| > I genuinely do not understand Apple's move into this space. Many people didn't understand their move into MP3 players or mobile phones, either. If you take a step back, Apple is an "affordable luxury" technology products company with a heavy emphasis on design and user experience. In the luxury and "affordable luxury" tiers, cars are technology products with a heavy emphasis on design and user experience. Apple knows that smartphones, as we know them today, are likely to be an anachronism by 2030. The market for transportation is large enough to be interesting as a potential source of revenue when the iPhone cash cow falters. |
Apple is extremly skilled at collecting a tons of parts suppliers, giving them extreme specifications while simultaneously buying up their entire output, and creating an incredibly polished product.
The final reason apple is wanting to make a car is driving experience is now largely driven by software. The basic suspension geometry has to be decent and the mechanicals can't leave you stranded, but the basic day to day interaction with your car is now all software. Apple is great at software, they are a software company. None of the car manufacturers are great at software. They have all become good enough to get by. Is there anyone out there who thinks Apple won't blow the auto industry away at simple but powerful UI?
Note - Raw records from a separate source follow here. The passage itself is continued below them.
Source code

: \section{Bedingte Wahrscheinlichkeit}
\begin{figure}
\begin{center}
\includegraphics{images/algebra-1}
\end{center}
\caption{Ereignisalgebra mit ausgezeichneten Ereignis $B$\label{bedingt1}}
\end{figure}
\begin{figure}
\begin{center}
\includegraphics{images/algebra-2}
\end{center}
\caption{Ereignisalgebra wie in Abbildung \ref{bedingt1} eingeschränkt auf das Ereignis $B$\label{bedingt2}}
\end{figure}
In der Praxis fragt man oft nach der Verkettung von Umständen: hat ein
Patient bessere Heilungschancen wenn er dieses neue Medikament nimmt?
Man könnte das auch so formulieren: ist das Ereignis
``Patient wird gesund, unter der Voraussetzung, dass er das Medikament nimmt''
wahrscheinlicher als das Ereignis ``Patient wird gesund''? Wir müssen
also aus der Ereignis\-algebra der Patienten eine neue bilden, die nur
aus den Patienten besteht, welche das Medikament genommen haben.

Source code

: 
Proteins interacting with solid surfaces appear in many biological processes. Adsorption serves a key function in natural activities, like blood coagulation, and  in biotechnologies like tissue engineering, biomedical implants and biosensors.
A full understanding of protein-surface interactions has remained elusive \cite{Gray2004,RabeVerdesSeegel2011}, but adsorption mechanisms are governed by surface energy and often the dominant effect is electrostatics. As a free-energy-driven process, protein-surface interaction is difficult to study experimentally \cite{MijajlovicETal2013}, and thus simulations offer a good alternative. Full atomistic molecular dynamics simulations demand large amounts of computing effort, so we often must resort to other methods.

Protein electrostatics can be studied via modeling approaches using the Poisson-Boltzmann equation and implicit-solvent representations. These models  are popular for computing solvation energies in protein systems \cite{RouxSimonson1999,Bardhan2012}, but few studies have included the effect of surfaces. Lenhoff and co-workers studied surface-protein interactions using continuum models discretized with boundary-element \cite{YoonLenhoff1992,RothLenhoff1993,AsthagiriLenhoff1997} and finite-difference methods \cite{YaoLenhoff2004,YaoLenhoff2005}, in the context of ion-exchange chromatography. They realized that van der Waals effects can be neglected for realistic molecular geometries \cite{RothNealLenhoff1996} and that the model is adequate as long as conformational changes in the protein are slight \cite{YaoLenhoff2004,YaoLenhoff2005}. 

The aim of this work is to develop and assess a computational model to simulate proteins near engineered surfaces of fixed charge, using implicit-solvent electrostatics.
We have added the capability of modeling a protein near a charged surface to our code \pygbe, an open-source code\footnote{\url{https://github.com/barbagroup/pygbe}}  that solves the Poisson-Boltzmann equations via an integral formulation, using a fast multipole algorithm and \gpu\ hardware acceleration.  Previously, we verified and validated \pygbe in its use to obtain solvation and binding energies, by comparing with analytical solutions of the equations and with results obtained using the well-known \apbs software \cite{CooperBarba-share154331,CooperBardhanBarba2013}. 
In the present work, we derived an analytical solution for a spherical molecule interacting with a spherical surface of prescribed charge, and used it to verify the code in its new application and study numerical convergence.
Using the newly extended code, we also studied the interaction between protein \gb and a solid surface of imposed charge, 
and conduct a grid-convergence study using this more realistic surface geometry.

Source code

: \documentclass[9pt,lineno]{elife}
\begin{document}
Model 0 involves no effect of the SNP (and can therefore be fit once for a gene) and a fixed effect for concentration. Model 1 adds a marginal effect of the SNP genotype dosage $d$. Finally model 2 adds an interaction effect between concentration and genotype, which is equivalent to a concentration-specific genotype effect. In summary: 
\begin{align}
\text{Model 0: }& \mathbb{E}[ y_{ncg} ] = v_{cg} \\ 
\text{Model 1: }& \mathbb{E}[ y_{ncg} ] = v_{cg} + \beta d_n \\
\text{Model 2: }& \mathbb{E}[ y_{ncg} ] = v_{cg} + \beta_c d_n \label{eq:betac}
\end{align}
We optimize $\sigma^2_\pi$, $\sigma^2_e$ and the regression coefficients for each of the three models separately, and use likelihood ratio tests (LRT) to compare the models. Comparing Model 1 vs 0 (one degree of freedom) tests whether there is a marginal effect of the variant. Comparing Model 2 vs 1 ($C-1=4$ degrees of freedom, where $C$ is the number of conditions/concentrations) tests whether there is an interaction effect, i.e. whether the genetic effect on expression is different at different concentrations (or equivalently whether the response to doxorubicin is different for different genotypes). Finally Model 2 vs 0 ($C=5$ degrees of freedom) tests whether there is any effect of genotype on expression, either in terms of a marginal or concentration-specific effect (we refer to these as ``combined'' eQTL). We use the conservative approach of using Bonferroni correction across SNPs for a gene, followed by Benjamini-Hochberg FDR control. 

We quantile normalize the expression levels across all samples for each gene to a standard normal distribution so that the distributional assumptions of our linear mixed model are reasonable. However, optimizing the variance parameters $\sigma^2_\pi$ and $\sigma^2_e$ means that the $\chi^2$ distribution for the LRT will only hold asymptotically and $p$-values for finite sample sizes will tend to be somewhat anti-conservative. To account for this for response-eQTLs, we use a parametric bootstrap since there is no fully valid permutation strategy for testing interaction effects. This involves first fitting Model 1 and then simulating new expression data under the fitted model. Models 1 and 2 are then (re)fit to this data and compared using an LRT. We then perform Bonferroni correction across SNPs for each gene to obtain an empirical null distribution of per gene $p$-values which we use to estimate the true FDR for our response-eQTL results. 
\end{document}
Car manufacturing hasn't been this easy to disrupt since the original brands moved out of sheds in the early 20th century. Tesla has joined the game but is struggling with manufacturing scale, something that has always protected the big car makers. Apple is unbelievably good at manufacturing scale, they have endless cash available, and they have a ton of software components to leverage already in use by hundreds of millions of people. Sounds like a winner to me.